Congratulations to you successful hunters. Another unsuccessful attempt for me. I have been applying since the first year which I believe was 1966-67. I am now 56 years old. Talk about crap for luck.


----------



## tjstebb (Jun 5, 2006)

congrats you guys.....at least someone from the site will be hunting elk in michigan...
and i am in for whoever does the elk steak dinner this year too

tjstebb


----------



## tjstebb (Jun 5, 2006)

cad679 said:


> P.s. Why is my wife just sitting there giving me that cold stare???


brett this is a normal reaction...that are taught how to do that in grade school.

good luck on your hunt,
tjstebb


----------



## hunting man (Mar 2, 2005)

If you plan to use a guide. Get on the phone right away. First hired gets the first choice if they want to shoot.

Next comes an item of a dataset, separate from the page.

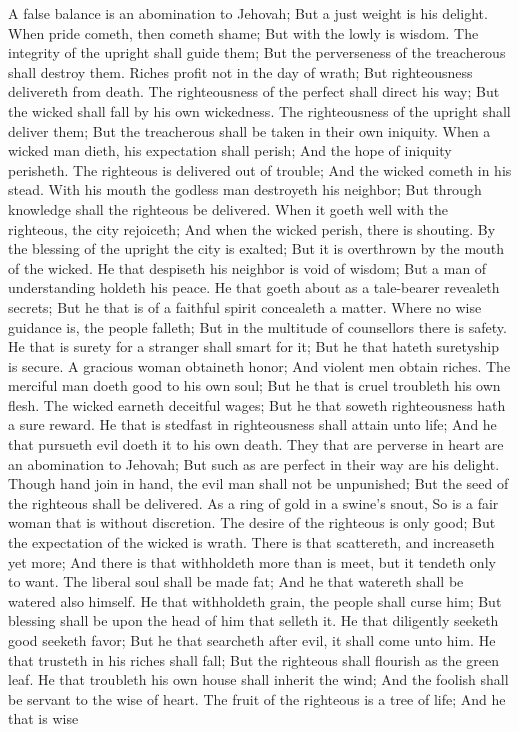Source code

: A false balance is an abomination to Jehovah; But a just weight is his delight.  When pride cometh, then cometh shame; But with the lowly is wisdom.  The integrity of the upright shall guide them; But the perverseness of the treacherous shall destroy them.  Riches profit not in the day of wrath; But righteousness delivereth from death.  The righteousness of the perfect shall direct his way; But the wicked shall fall by his own wickedness.  The righteousness of the upright shall deliver them; But the treacherous shall be taken in their own iniquity.  When a wicked man dieth, his expectation shall perish; And the hope of iniquity perisheth.  The righteous is delivered out of trouble; And the wicked cometh in his stead.  With his mouth the godless man destroyeth his neighbor; But through knowledge shall the righteous be delivered.  When it goeth well with the righteous, the city rejoiceth; And when the wicked perish, there is shouting.  By the blessing of the upright the city is exalted; But it is overthrown by the mouth of the wicked.  He that despiseth his neighbor is void of wisdom; But a man of understanding holdeth his peace.  He that goeth about as a tale-bearer revealeth secrets; But he that is of a faithful spirit concealeth a matter.  Where no wise guidance is, the people falleth; But in the multitude of counsellors there is safety.  He that is surety for a stranger shall smart for it; But he that hateth suretyship is secure.  A gracious woman obtaineth honor; And violent men obtain riches.  The merciful man doeth good to his own soul; But he that is cruel troubleth his own flesh.  The wicked earneth deceitful wages; But he that soweth righteousness hath a sure reward.  He that is stedfast in righteousness shall attain unto life; And he that pursueth evil doeth it to his own death.  They that are perverse in heart are an abomination to Jehovah; But such as are perfect in their way are his delight.  Though hand join in hand, the evil man shall not be unpunished; But the seed of the righteous shall be delivered.  As a ring of gold in a swine’s snout, So is a fair woman that is without discretion.  The desire of the righteous is only good; But the expectation of the wicked is wrath.  There is that scattereth, and increaseth yet more; And there is that withholdeth more than is meet, but it tendeth only to want.  The liberal soul shall be made fat; And he that watereth shall be watered also himself.  He that withholdeth grain, the people shall curse him; But blessing shall be upon the head of him that selleth it.  He that diligently seeketh good seeketh favor; But he that searcheth after evil, it shall come unto him.  He that trusteth in his riches shall fall; But the righteous shall flourish as the green leaf.  He that troubleth his own house shall inherit the wind; And the foolish shall be servant to the wise of heart.  The fruit of the righteous is a tree of life; And he that is wise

Canada Creek Ranch lets a few hunters in and guides them for next to nothing. I not sure but I dont think they are in the early hunt period zone. I might be mistaken.

The best hunt is with Mr. Bishop out of Onaway. He hunts them on horseback. Best hunt offered and I believe he has been doing it the longest.. Most guides only take you on a road hunt. Ride around and find the elk then figure out how to get them. Not much of a hunt. 

The best way to do it yourself.
Make an appointment with Glen Mathews Head DNR biologist in charge of the elk program. Go to the DNR headquarters in Gaylord where his office is. Ask him if you can take a look at the kill maps for the last couple years. The maps have the exact location of all elk taken. Mark the locations on the map you will be provided and then just go there to hunt. Saves on scouting costs. The elk dont move around much. The guides do this too. You will be hunting right where they will be road hunting.

Anyone need more info can call me at anytime. Pm for the phone number or leave yours and I will call you.


----------



## HUBBHUNTER (Aug 8, 2007)

DRHUNTER said:


> Congratulations to you successful hunters. Another unsuccessful attempt for me. I have been applying since the first year which I believe was 1966-67. I am now 56 years old. Talk about crap for luck.


WOW, I guess (3) points with no luck isn't so bad.

I plan on going west in the next 3-5 yrs to chase elk in the mountains so no hard feelings here.


----------



## srconnell22 (Aug 27, 2007)

hunting man said:


> Most guides only take you on a road hunt. Ride around and find the elk then figure out how to get them. Not much of a hunt.


Certainly wasnt the case when I went...we walked an average of 5-7 miles per day through crazy terrain. 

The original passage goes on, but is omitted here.